5. The wearable device according to claim 4, wherein the sidewall surfaces are complementary of one another.

6. The wearable device according to claim 1, wherein the light seal comprises a physical configuration positioned about and extending from an outer perimeter of the bottom surface of the housing, wherein the light seal further includes a sidewall height dimension for spacing the optical sensor/emitter assembly with respect to the skin of the subject.

7. The wearable device according to claim 1, wherein the light seal comprises a rubber ring integrated with the multiple dry electrodes, wherein the rubber ring comprises a flexible, conductive polymer or elastomer.

8. The wearable device according to claim 1, wherein the at least one physiological measurement modalities include one selected from the group consisting of electrocardiography (ECG), photoplethysmography (PPG), bioelectrical impedance analysis (BIA), and any combination thereof, to obtain physiological parameters that include one selected from the group consisting of heart rate (HR), pulse rate (PR), respiration rate (RR), SpO2, stress, and any combination thereof.

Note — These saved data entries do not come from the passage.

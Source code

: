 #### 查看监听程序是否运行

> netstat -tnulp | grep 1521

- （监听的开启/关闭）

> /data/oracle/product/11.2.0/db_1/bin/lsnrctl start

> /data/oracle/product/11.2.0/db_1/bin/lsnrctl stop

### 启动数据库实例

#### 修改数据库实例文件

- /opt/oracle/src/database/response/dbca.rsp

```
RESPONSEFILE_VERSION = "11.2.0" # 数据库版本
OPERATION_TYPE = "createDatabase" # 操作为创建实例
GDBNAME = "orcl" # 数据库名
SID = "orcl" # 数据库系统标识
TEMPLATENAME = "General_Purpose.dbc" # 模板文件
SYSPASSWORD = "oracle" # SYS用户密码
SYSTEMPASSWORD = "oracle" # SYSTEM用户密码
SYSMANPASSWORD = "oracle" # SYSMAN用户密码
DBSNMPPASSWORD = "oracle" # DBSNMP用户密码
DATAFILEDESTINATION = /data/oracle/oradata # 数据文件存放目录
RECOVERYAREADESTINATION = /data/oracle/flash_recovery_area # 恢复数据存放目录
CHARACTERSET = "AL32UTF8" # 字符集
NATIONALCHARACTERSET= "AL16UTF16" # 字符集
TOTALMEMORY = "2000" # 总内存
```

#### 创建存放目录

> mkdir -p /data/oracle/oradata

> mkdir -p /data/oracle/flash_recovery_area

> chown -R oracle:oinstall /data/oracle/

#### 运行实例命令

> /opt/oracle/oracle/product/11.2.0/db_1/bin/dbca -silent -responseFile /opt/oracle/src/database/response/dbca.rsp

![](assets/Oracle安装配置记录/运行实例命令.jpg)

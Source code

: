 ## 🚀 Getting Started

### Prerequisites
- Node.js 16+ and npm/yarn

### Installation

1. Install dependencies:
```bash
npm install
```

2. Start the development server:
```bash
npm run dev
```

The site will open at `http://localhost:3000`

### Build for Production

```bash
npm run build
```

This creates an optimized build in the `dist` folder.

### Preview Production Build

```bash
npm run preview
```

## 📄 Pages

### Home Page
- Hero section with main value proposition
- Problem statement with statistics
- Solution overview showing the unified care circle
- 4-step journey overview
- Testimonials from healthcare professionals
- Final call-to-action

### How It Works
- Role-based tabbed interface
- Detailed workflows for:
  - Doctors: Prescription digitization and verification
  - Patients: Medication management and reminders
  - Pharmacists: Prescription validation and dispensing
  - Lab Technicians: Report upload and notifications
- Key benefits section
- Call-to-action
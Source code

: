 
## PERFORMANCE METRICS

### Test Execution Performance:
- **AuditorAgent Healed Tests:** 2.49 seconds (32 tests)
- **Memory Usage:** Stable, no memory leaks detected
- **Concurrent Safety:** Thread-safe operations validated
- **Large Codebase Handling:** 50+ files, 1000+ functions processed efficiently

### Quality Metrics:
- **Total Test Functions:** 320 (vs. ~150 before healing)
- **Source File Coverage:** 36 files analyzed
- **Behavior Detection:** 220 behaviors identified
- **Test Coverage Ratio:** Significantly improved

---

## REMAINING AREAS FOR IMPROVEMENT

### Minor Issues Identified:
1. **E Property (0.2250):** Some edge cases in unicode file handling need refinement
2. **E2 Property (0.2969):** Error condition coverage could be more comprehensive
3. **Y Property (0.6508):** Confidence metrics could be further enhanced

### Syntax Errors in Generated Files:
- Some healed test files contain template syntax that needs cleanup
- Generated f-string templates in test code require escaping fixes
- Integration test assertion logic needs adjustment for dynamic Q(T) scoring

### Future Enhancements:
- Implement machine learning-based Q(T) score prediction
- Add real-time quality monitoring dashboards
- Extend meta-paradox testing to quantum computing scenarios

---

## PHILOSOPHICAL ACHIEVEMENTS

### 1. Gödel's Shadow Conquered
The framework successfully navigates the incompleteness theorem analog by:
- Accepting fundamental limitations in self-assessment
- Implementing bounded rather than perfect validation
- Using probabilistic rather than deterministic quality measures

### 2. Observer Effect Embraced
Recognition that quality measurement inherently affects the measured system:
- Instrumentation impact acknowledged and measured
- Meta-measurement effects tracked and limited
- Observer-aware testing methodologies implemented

9. The wearable device according to claim 1, wherein the optical sensor/emitter assembly comprises a photoplethysmography PPG assembly for deriving a PPG-based signal that includes heart rate HR and oxygen saturation SpO2.

10. The wearable device according to claim 1, further comprising a wearable band or patch coupled to the housing for securing the housing to the skin of the subject while the wearable device is being worn by the subject.

11. The wearable device according to claim 10, wherein the wearable band comprises one selected from the group consisting of a head band, wrist band, an ankle band, a chest band, and a waist band.

12. The wearable device according to claim 1, further comprising at least one additional dry electrode coupled to a side surface of the housing, other than the bottom surface, wherein the at least one additional dry electrode is electrically coupled to the controller for obtaining electrical measurements according to the at least one physiological measurement modality during operation of the wearable device.

13. The wearable device according to claim 12, wherein the at least one additional dry electrode comprises two additional dry electrodes, wherein the two additional dry electrodes are disposed on a same side surface of the housing.

14. Light seal for use in the wearable device according to claim 1.